01-ai/yi-large

PREVIEW

Powerful model trained on English and Chinese for diverse tasks including chatbot and creative writing.

Yi-Large Model Card

Model Overview

Yi-Large is a model for generating code as well as logic and mathematical reasoning. It is the latest proprietary dense model of the Yi Series State of the Art Large Language Models from 01.AI. The model was trained with significant improvement from the November 2023 Yi-34B open-source model detailed in this tech report. The larger and enhanced Yi-Large model demonstrates exceptional performance on all the benchmarks, especially code, math, and comprehensive reasoning. Overall, Yi-Large performs on par with GPT-4 and Claude3.

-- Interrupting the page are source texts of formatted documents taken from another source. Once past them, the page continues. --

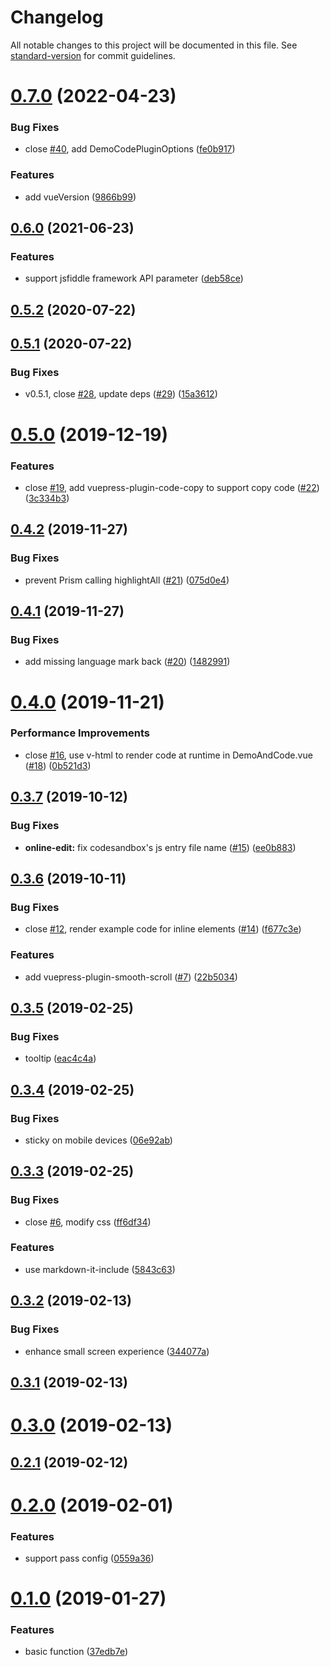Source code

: # Changelog

All notable changes to this project will be documented in this file. See [standard-version](https://github.com/conventional-changelog/standard-version) for commit guidelines.

# [0.7.0](https://github.com/BuptStEve/vuepress-plugin-demo-code/compare/v0.6.0...v0.7.0) (2022-04-23)


### Bug Fixes

* close [#40](https://github.com/BuptStEve/vuepress-plugin-demo-code/issues/40), add DemoCodePluginOptions ([fe0b917](https://github.com/BuptStEve/vuepress-plugin-demo-code/commit/fe0b917))


### Features

* add vueVersion ([9866b99](https://github.com/BuptStEve/vuepress-plugin-demo-code/commit/9866b99))

## [0.6.0](https://github.com/BuptStEve/vuepress-plugin-demo-code/compare/v0.5.2...v0.6.0) (2021-06-23)


### Features

* support jsfiddle framework API parameter ([deb58ce](https://github.com/BuptStEve/vuepress-plugin-demo-code/commit/deb58ce1f6983d9b5bfd5758bee34406e0a5a408))

## [0.5.2](https://github.com/BuptStEve/vuepress-plugin-demo-code/compare/v0.5.1...v0.5.2) (2020-07-22)



## [0.5.1](https://github.com/BuptStEve/vuepress-plugin-demo-code/compare/v0.5.0...v0.5.1) (2020-07-22)


### Bug Fixes

* v0.5.1, close [#28](https://github.com/BuptStEve/vuepress-plugin-demo-code/issues/28), update deps ([#29](https://github.com/BuptStEve/vuepress-plugin-demo-code/issues/29)) ([15a3612](https://github.com/BuptStEve/vuepress-plugin-demo-code/commit/15a361241a92cd1775874a3efbb6530682a186f0))



# [0.5.0](https://github.com/BuptStEve/vuepress-plugin-demo-code/compare/v0.4.2...v0.5.0) (2019-12-19)


### Features

* close [#19](https://github.com/BuptStEve/vuepress-plugin-demo-code/issues/19), add vuepress-plugin-code-copy to support copy code ([#22](https://github.com/BuptStEve/vuepress-plugin-demo-code/issues/22)) ([3c334b3](https://github.com/BuptStEve/vuepress-plugin-demo-code/commit/3c334b33947cd830762a17b97474f358023e3e1a))



## [0.4.2](https://github.com/BuptStEve/vuepress-plugin-demo-code/compare/v0.4.1...v0.4.2) (2019-11-27)


### Bug Fixes

* prevent Prism calling highlightAll ([#21](https://github.com/BuptStEve/vuepress-plugin-demo-code/issues/21)) ([075d0e4](https://github.com/BuptStEve/vuepress-plugin-demo-code/commit/075d0e4607356fffe128a5e1e8098862068ccb5b))



## [0.4.1](https://github.com/BuptStEve/vuepress-plugin-demo-code/compare/v0.4.0...v0.4.1) (2019-11-27)


### Bug Fixes

* add missing language mark back ([#20](https://github.com/BuptStEve/vuepress-plugin-demo-code/issues/20)) ([1482991](https://github.com/BuptStEve/vuepress-plugin-demo-code/commit/14829914867377a6d2358610763a70b5fff1cf1a))



# [0.4.0](https://github.com/BuptStEve/vuepress-plugin-demo-code/compare/v0.3.7...v0.4.0) (2019-11-21)


### Performance Improvements

* close [#16](https://github.com/BuptStEve/vuepress-plugin-demo-code/issues/16), use v-html to render code at runtime in DemoAndCode.vue ([#18](https://github.com/BuptStEve/vuepress-plugin-demo-code/issues/18)) ([0b521d3](https://github.com/BuptStEve/vuepress-plugin-demo-code/commit/0b521d357c4f5c6b6781ac2860ae17ff26524a83))



## [0.3.7](https://github.com/BuptStEve/vuepress-plugin-demo-code/compare/v0.3.6...v0.3.7) (2019-10-12)


### Bug Fixes

* **online-edit:** fix codesandbox's js entry file name ([#15](https://github.com/BuptStEve/vuepress-plugin-demo-code/issues/15)) ([ee0b883](https://github.com/BuptStEve/vuepress-plugin-demo-code/commit/ee0b88322a4e498d173bb3f894dfd3e4d692b831))



## [0.3.6](https://github.com/BuptStEve/vuepress-plugin-demo-code/compare/v0.3.5...v0.3.6) (2019-10-11)


### Bug Fixes

* close [#12](https://github.com/BuptStEve/vuepress-plugin-demo-code/issues/12), render example code for inline elements ([#14](https://github.com/BuptStEve/vuepress-plugin-demo-code/issues/14)) ([f677c3e](https://github.com/BuptStEve/vuepress-plugin-demo-code/commit/f677c3e726354a2be17366cd9055fd247bafbbab))


### Features

* add vuepress-plugin-smooth-scroll ([#7](https://github.com/BuptStEve/vuepress-plugin-demo-code/issues/7)) ([22b5034](https://github.com/BuptStEve/vuepress-plugin-demo-code/commit/22b503452c511f1cab1101ebd35c30034233b509))



## [0.3.5](https://github.com/BuptStEve/vuepress-plugin-demo-code/compare/v0.3.4...v0.3.5) (2019-02-25)


### Bug Fixes

* tooltip ([eac4c4a](https://github.com/BuptStEve/vuepress-plugin-demo-code/commit/eac4c4ae52cef7979d84c4d1b42ae0165196e8cb))



## [0.3.4](https://github.com/BuptStEve/vuepress-plugin-demo-code/compare/v0.3.3...v0.3.4) (2019-02-25)


### Bug Fixes

* sticky on mobile devices ([06e92ab](https://github.com/BuptStEve/vuepress-plugin-demo-code/commit/06e92ab5f6365f7e435eb110d28a3c46058d737c))



## [0.3.3](https://github.com/BuptStEve/vuepress-plugin-demo-code/compare/v0.3.2...v0.3.3) (2019-02-25)


### Bug Fixes

* close [#6](https://github.com/BuptStEve/vuepress-plugin-demo-code/issues/6), modify css ([ff6df34](https://github.com/BuptStEve/vuepress-plugin-demo-code/commit/ff6df345bb5f8989f63040e86b4334a8e1919b0b))


### Features

* use markdown-it-include ([5843c63](https://github.com/BuptStEve/vuepress-plugin-demo-code/commit/5843c63020923bd0e6ea7631835433eba8b06d06))



## [0.3.2](https://github.com/BuptStEve/vuepress-plugin-demo-code/compare/v0.3.1...v0.3.2) (2019-02-13)


### Bug Fixes

* enhance small screen experience ([344077a](https://github.com/BuptStEve/vuepress-plugin-demo-code/commit/344077a0d0a72ed556cff2f540c61f2a8b0772fe))



## [0.3.1](https://github.com/BuptStEve/vuepress-plugin-demo-code/compare/v0.3.0...v0.3.1) (2019-02-13)



# [0.3.0](https://github.com/BuptStEve/vuepress-plugin-demo-code/compare/v0.2.1...v0.3.0) (2019-02-13)



## [0.2.1](https://github.com/BuptStEve/vuepress-plugin-demo-code/compare/v0.2.0...v0.2.1) (2019-02-12)



# [0.2.0](https://github.com/BuptStEve/vuepress-plugin-demo-code/compare/v0.1.0...v0.2.0) (2019-02-01)


### Features

* support pass config ([0559a36](https://github.com/BuptStEve/vuepress-plugin-demo-code/commit/0559a36c4bb6eff73bd449df9ef171baae79b2d6))



# [0.1.0](https://github.com/BuptStEve/vuepress-plugin-demo-code/compare/37edb7e8336ed35b14408a5661c55b776014f5d7...v0.1.0) (2019-01-27)


### Features

* basic function ([37edb7e](https://github.com/BuptStEve/vuepress-plugin-demo-code/commit/37edb7e8336ed35b14408a5661c55b776014f5d7))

In addition, under its vision to Make AGI Accessible and Beneficial to Everyone and Everywhere, 01.AI values the needs and differences across different languages and cultures. Yi-Large performs strongly on multilingual benchmarks such as Chinese, Spanish, Japanese, German, and French per the new LMSYS chatbot arena multilingual leaderboard.

This model is for demonstration purposes and not for production usage.

Third-Party Community Consideration

This model is not owned or developed by NVIDIA. This model has been developed and built to a third-party’s requirements for this application and use case; see link to the 01.AI API Platform.

Terms of Use

By using Yi Model associated software, you are agreeing to the terms of use and the license under 01.AI's intellectual property or other rights owned by 01.AI, detailed here.

01.AI provides this and other large language models on NIM API Catalog for non-profit research purpose. Such large language models made available for trial ("our models") are still in the testing stage, and provided "AS IS" without any express or implicit warranty to users of NIM API Catalog. 01.AI does not assume any responsibility, nor warrant or guarantee, the models or any output or content therefrom in any and all aspects, including but not limited to the accuracy, completeness, legality, or suitability whatsoever.

Furthermore, 01.AI hereby expressly disavow any representation or warranty that our models are secure, error-free, uninterrupted, without interruptions, stable, or free from defects. Under no circumstances will our company be liable for any claims, damages, or losses arising from the trial of the Models or any output content, including direct, indirect, incidental, special, or punitive damages (such as loss of profits, loss of opportunities, costs paid to third parties, loss of reputation/goodwill, or damage), or any other liabilities, whether based on contract, warranty, tort, or any other theory of liability.

Use Cases

Seamlessly integrating with the OpenAI API, the Yi Model API offers compatibility with minimal code adjustments for a smooth transition.

  • Knowledge Search and Query

    • Yi-Large's extensive training corpus enables it to comprehend and process an array of diverse subjects, making it proficient in deciphering intricate queries.

    • A retrieval augmented generation process (Yi-Large-RAG) has been specifically engineered to enhance knowledge retrieval for this use case, boosting accuracy by 30%.

  • Data Classification

    • Yi-Large ensures precise data labeling with high consistency, minimizing the requirement for manual oversight.
  • Chatbots

    • Yi-Large's ability to generate human-like text makes it ideal for crafting chatbots capable of engaging in natural, fluid conversations with users.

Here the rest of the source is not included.